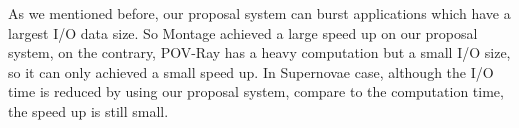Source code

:  As we mentioned before, our proposal system can burst applications which have a largest I/O data
 size.
 So Montage achieved a large speed up on our proposal system, on the contrary, POV-Ray has a heavy
 computation but a small I/O size, so it can only achieved a small speed up.
 In Supernovae case, although the I/O time is reduced by using our proposal system, compare to the
 computation time, the speed up is still small.
% 
% 
%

----------

**EXERCISE**:
Leaving out the images, repeat the listing above exactly.

**EXERCISE RESULT**:
Source code

:  As we mentioned before, our proposal system can burst applications which have a largest I/O data
 size.
 So Montage achieved a large speed up on our proposal system, on the contrary, POV-Ray has a heavy
 computation but a small I/O size, so it can only achieved a small speed up.
 In Supernovae case, although the I/O time is reduced by using our proposal system, compare to the
 computation time, the speed up is still small.
% 
% 
%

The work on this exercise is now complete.